Такая простая вещь, как автоматическая дверь, стоит как немое свидетельство того, что человечество регрессирующего Империума в долгу перед теми, кто пришел раньше. Большинство чертежей автоматических дверей СШК включали в себя системы безопасности, позволяющие в доли секунды избежать вреда и травм. Тем не менее, по всему галактическому владычеству Бога-Императора, машинные духи дверей убивают, калечат и раздавливают десятки тысяч людей каждый день на сотнях тысяч миров и бесчисленных пустотных станциях. Несмотря на то, что большинство этих автодверей являются потомками СШК, меры безопасности, изначально разработанные для таких шлюзовых устройств в древние времена, сегодня часто нарушаются или вообще отсутствуют.

Существует множество причин такого упрощения. Например, постепенная потеря технологических знаний на протяжении многих тысячелетий сопровождалась утратой производственных процессов, что привело к тому, что многие более сложные и необязательные электронные и механические системы не функционируют так, как должны, или вообще не работают.

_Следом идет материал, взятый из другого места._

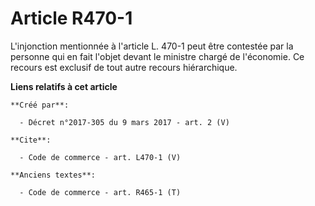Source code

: # Article R470-1

L'injonction mentionnée à l'article L. 470-1 peut être contestée par la personne qui en fait l'objet devant le ministre
chargé de l'économie. Ce recours est exclusif de tout autre recours hiérarchique.

**Liens relatifs à cet article**

	**Créé par**:

	  - Décret n°2017-305 du 9 mars 2017 - art. 2 (V)

	**Cite**:

	  - Code de commerce - art. L470-1 (V)

	**Anciens textes**:

	  - Code de commerce - art. R465-1 (T)
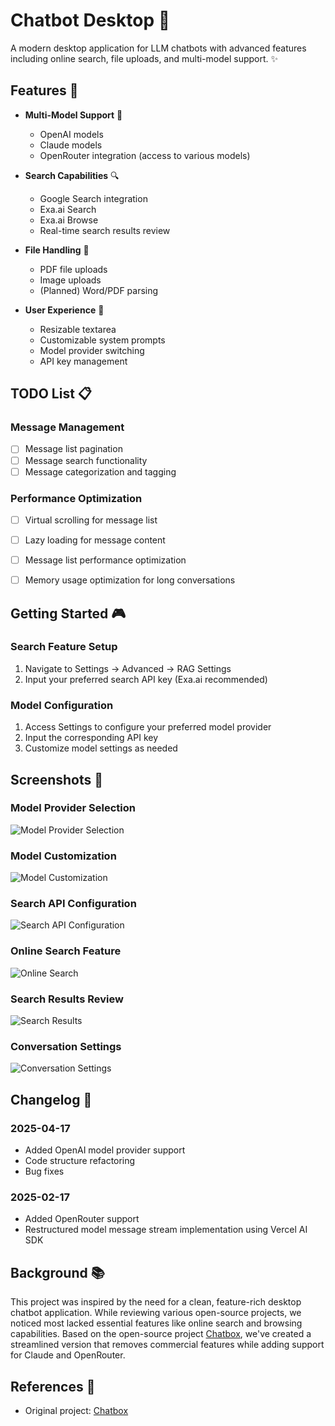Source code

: # Chatbot Desktop 🤖

A modern desktop application for LLM chatbots with advanced features including online search, file uploads, and multi-model support. ✨

## Features 🚀

- **Multi-Model Support** 🧠
  - OpenAI models
  - Claude models
  - OpenRouter integration (access to various models)

- **Search Capabilities** 🔍
  - Google Search integration
  - Exa.ai Search
  - Exa.ai Browse
  - Real-time search results review

- **File Handling** 📁
  - PDF file uploads
  - Image uploads
  - (Planned) Word/PDF parsing

- **User Experience** 🎯
  - Resizable textarea
  - Customizable system prompts
  - Model provider switching
  - API key management

## TODO List 📋

### Message Management
- [ ] Message list pagination
- [ ] Message search functionality
- [ ] Message categorization and tagging

### Performance Optimization
- [ ] Virtual scrolling for message list
- [ ] Lazy loading for message content
- [ ] Message list performance optimization
- [ ] Memory usage optimization for long conversations


## Getting Started 🎮

### Search Feature Setup
1. Navigate to Settings -> Advanced -> RAG Settings
2. Input your preferred search API key (Exa.ai recommended)

### Model Configuration
1. Access Settings to configure your preferred model provider
2. Input the corresponding API key
3. Customize model settings as needed

## Screenshots 📸

### Model Provider Selection
![Model Provider Selection](./screenshots/Screenshot%202025-04-17%20174853.png)

### Model Customization
![Model Customization](./screenshots/Screenshot%202025-04-17%20174916.png)

### Search API Configuration
![Search API Configuration](./screenshots/Screenshot%202025-04-17%20174941.png)

### Online Search Feature
![Online Search](./screenshots/Screenshot%202025-04-17%20175108.png)

### Search Results Review
![Search Results](./screenshots/Screenshot%202025-04-17%20175113.png)

### Conversation Settings
![Conversation Settings](./screenshots/Screenshot%202025-04-17%20174756.png)

## Changelog 📝

### 2025-04-17
- Added OpenAI model provider support
- Code structure refactoring
- Bug fixes

### 2025-02-17
- Added OpenRouter support
- Restructured model message stream implementation using Vercel AI SDK

## Background 📚

This project was inspired by the need for a clean, feature-rich desktop chatbot application. While reviewing various open-source projects, we noticed most lacked essential features like online search and browsing capabilities. Based on the open-source project [Chatbox](https://github.com/Bin-Huang/chatbox.git), we've created a streamlined version that removes commercial features while adding support for Claude and OpenRouter.

## References 🔗

- Original project: [Chatbox](https://github.com/Bin-Huang/chatbox.git)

Часто редукционистские логистические расчеты приводят к тому, что мастера Мануфактории и бюрократы Администратума отдают приказы об удалении полностью функционирующих, но ненужных средств безопасности, чтобы сэкономить на расходе материалов или увеличить скорость производства за счет упрощения и примитивности конструкций. В других случаях в распространенном в Империуме Человечества явлении - смерти от дверей - виновато неправильное техническое обслуживание.

Имперский образ мышления в лучшем случае проходит по линии безразличия к человеческим страданиям и гибели. Однако жажда жестокости и лишений, причиняемых другим, часто может зайти настолько далеко, что в результате преднамеренного планирования может стать откровенным убийством.

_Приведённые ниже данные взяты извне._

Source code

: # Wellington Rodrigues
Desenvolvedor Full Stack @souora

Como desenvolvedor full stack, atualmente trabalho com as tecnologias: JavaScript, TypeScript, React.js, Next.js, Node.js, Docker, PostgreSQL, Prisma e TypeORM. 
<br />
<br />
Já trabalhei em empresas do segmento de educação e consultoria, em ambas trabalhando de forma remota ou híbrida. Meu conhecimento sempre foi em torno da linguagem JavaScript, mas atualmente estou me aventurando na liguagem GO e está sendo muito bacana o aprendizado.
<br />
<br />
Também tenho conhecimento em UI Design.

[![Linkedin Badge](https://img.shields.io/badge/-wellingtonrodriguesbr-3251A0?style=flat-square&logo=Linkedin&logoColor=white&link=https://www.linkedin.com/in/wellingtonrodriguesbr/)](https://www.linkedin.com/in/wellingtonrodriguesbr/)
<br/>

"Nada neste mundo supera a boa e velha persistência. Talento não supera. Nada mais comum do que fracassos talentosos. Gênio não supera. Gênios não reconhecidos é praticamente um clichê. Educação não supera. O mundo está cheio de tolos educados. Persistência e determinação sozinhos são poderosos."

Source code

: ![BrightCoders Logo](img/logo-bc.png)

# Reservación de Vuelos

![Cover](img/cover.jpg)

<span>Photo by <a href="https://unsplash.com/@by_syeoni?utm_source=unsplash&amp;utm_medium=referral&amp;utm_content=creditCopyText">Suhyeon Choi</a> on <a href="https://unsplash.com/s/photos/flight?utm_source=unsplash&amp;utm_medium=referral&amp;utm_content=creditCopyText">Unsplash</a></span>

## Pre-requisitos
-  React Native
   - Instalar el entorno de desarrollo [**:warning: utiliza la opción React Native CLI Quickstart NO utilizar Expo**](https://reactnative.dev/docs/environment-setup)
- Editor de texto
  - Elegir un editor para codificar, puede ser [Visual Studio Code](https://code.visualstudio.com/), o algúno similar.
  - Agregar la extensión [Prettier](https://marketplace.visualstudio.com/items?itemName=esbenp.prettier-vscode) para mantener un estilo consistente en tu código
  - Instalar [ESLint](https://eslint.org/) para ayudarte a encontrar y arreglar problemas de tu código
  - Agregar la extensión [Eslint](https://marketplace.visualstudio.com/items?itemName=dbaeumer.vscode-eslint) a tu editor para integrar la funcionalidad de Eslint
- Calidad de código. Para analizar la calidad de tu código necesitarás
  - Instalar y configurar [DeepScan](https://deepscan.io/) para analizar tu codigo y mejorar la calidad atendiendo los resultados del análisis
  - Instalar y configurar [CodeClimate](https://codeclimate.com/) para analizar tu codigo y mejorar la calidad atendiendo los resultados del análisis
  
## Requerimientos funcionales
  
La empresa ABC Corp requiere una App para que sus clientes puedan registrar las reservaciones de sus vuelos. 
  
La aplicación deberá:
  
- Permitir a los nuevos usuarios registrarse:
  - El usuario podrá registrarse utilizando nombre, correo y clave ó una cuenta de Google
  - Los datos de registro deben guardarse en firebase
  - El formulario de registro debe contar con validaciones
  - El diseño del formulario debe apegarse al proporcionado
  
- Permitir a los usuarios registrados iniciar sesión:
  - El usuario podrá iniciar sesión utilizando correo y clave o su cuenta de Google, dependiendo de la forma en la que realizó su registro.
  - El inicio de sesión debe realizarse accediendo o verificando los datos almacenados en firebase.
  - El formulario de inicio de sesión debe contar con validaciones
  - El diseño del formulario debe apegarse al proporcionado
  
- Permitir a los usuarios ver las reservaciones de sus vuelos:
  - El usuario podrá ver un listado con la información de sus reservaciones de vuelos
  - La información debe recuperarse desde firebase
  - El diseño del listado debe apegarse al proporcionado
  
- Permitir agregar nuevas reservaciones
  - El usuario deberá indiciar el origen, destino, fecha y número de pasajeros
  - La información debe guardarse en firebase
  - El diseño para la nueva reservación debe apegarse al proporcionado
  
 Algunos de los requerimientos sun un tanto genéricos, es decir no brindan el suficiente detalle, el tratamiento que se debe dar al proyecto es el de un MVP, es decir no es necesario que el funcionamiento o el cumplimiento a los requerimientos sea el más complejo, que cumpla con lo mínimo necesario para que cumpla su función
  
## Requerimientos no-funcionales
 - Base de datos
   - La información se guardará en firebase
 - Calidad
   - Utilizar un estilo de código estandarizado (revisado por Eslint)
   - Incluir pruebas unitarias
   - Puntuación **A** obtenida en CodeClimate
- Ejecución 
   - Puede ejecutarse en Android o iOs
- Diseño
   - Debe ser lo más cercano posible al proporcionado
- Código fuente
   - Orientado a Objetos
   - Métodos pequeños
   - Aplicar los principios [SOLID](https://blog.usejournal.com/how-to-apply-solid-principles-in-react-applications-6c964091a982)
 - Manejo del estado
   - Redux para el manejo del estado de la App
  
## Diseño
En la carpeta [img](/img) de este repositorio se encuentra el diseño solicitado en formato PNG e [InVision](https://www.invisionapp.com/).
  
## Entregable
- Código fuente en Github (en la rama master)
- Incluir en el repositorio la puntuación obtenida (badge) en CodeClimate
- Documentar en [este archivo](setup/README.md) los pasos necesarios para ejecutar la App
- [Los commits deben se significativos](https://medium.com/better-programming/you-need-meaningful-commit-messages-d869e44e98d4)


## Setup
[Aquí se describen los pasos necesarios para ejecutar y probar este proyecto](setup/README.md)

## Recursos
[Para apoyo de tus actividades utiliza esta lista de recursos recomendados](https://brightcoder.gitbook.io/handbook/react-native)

В конце концов, разве не добродетельно создать среду, которая накажет слабых и недостойных и оставит сильных и достойных в глазах Его Божественного Величества процветать и населять звездные просторы человечества? Разве не благочестиво встраивать опасности и ловушки в здания и звездолеты, чтобы поощрять быстрый ум, острые глаза и бдительные чувства, подобные чувствам нашего орлиноглазого Императора? Разве это не здоровая евгеника - отбраковывать среди нас медлительных и слабых, чтобы вывести более совершенный человеческий вид во славу Императора Святой Терры? Разве не для нашего же блага так много автодверей закрываются с внезапной быстротой, с такой смертоносной силой и пренебрежением к здоровью и сохранности людей? Разве не похвально развивать смекалку и привычку избегать таких повседневных опасностей, как раздвижные двери и проходы? Разве не праведно позволить идиотам, неумехам и девиантам попасться в ловушки шлюзов по их собственной вине, вместо того чтобы неприлично оберегать их от испытания захлопом?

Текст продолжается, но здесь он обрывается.